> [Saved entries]

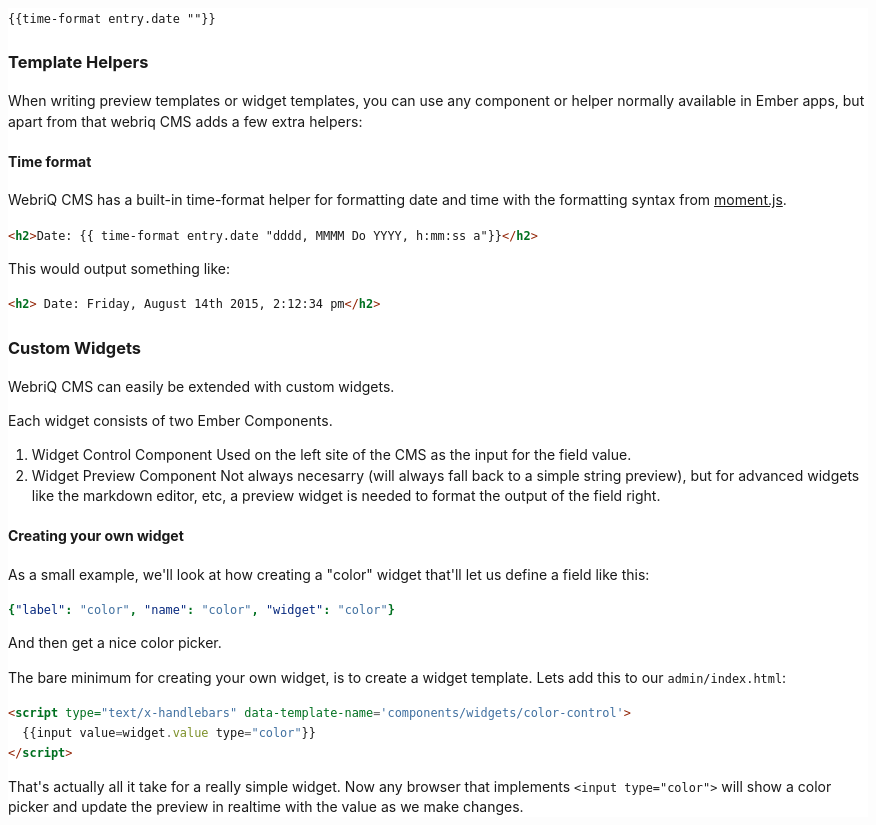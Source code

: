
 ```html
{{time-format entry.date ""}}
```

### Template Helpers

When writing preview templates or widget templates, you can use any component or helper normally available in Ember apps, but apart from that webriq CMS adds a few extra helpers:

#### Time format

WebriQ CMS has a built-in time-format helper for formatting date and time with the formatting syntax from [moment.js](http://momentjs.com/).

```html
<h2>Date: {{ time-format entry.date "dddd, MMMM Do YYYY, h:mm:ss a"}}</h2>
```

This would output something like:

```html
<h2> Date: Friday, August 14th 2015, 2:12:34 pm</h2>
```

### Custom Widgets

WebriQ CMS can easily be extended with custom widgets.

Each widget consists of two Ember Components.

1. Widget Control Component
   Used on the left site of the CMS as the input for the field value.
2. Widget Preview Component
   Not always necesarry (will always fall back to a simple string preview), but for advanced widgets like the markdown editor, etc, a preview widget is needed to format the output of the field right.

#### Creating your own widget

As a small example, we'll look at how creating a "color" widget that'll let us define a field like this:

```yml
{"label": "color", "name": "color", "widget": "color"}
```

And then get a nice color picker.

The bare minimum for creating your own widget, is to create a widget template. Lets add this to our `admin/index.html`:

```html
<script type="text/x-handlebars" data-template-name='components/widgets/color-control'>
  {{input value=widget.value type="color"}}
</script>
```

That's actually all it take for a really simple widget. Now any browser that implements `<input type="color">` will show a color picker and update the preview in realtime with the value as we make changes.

> [Task] In the records above, find the line containing "### Template Helpers" and output every line from the first through that one, exactly, omitting pictures.

> [Response to the task]
Source code

:
 ```html
{{time-format entry.date ""}}
```

### Template Helpers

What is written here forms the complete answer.